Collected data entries
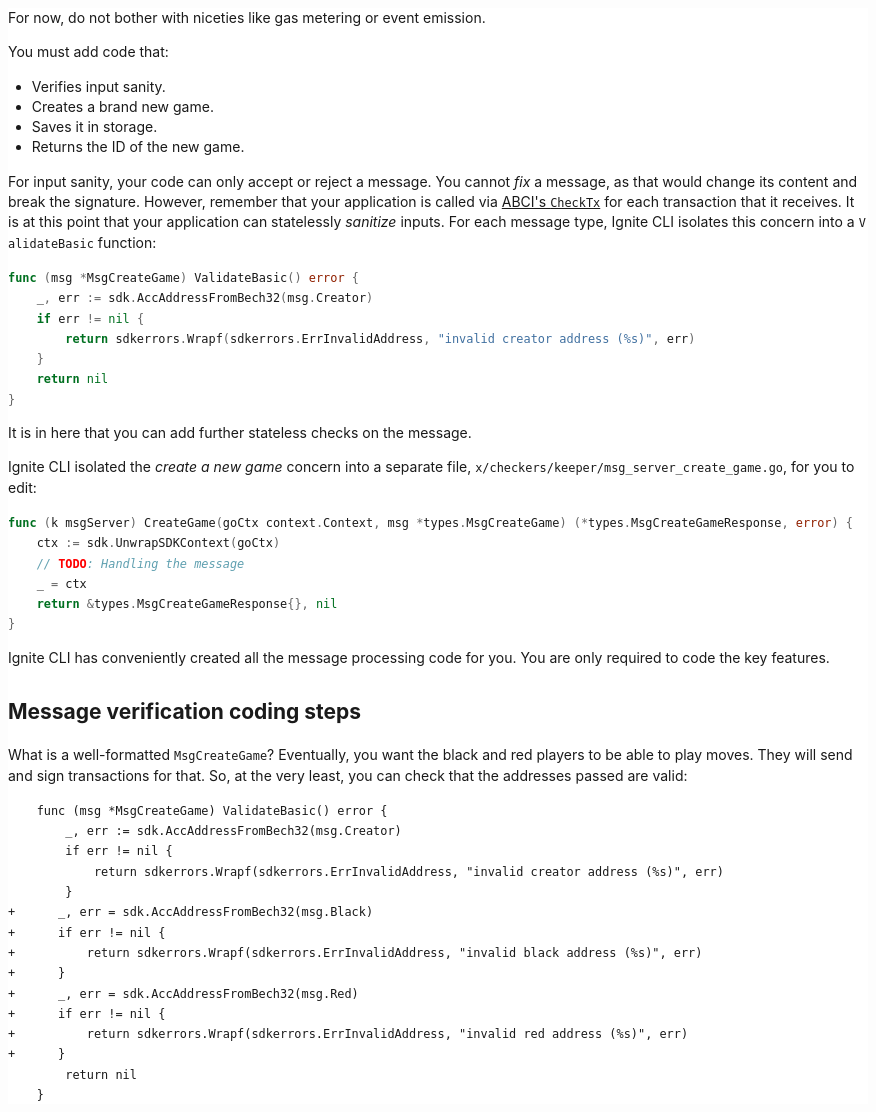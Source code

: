 For now, do not bother with niceties like gas metering or event emission.

You must add code that:

* Verifies input sanity.
* Creates a brand new game.
* Saves it in storage.
* Returns the ID of the new game.

For input sanity, your code can only accept or reject a message. You cannot _fix_ a message, as that would change its content and break the signature. However, remember that your application is called via [ABCI's `CheckTx`](/academy/2-cosmos-concepts/1-architecture.md#checktx) for each transaction that it receives. It is at this point that your application can statelessly _sanitize_ inputs. For each message type, Ignite CLI isolates this concern into a `ValidateBasic` function:

```go [https://github.com/cosmos/b9-checkers-academy-draft/blob/create-game-msg/x/checkers/types/message_create_game.go#L41-L47]
func (msg *MsgCreateGame) ValidateBasic() error {
    _, err := sdk.AccAddressFromBech32(msg.Creator)
    if err != nil {
        return sdkerrors.Wrapf(sdkerrors.ErrInvalidAddress, "invalid creator address (%s)", err)
    }
    return nil
}
```

It is in here that you can add further stateless checks on the message.

Ignite CLI isolated the _create a new game_ concern into a separate file, `x/checkers/keeper/msg_server_create_game.go`, for you to edit:

```go [https://github.com/cosmos/b9-checkers-academy-draft/blob/create-game-msg/x/checkers/keeper/msg_server_create_game.go#L10-L17]
func (k msgServer) CreateGame(goCtx context.Context, msg *types.MsgCreateGame) (*types.MsgCreateGameResponse, error) {
    ctx := sdk.UnwrapSDKContext(goCtx)
    // TODO: Handling the message
    _ = ctx
    return &types.MsgCreateGameResponse{}, nil
}
```

Ignite CLI has conveniently created all the message processing code for you. You are only required to code the key features.

## Message verification coding steps

What is a well-formatted `MsgCreateGame`? Eventually, you want the black and red players to be able to play moves. They will send and sign transactions for that. So, at the very least, you can check that the addresses passed are valid:

```diff-go [https://github.com/cosmos/b9-checkers-academy-draft/blob/create-game-handler/x/checkers/types/message_create_game.go#L46-L55]
    func (msg *MsgCreateGame) ValidateBasic() error {
        _, err := sdk.AccAddressFromBech32(msg.Creator)
        if err != nil {
            return sdkerrors.Wrapf(sdkerrors.ErrInvalidAddress, "invalid creator address (%s)", err)
        }
+      _, err = sdk.AccAddressFromBech32(msg.Black)
+      if err != nil {
+          return sdkerrors.Wrapf(sdkerrors.ErrInvalidAddress, "invalid black address (%s)", err)
+      }
+      _, err = sdk.AccAddressFromBech32(msg.Red)
+      if err != nil {
+          return sdkerrors.Wrapf(sdkerrors.ErrInvalidAddress, "invalid red address (%s)", err)
+      }
        return nil
    }
```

What you will do: Reproduce each line of the data containing the word "into".

Solution below:
For input sanity, your code can only accept or reject a message. You cannot _fix_ a message, as that would change its content and break the signature. However, remember that your application is called via [ABCI's `CheckTx`](/academy/2-cosmos-concepts/1-architecture.md#checktx) for each transaction that it receives. It is at this point that your application can statelessly _sanitize_ inputs. For each message type, Ignite CLI isolates this concern into a `ValidateBasic` function:
Ignite CLI isolated the _create a new game_ concern into a separate file, `x/checkers/keeper/msg_server_create_game.go`, for you to edit:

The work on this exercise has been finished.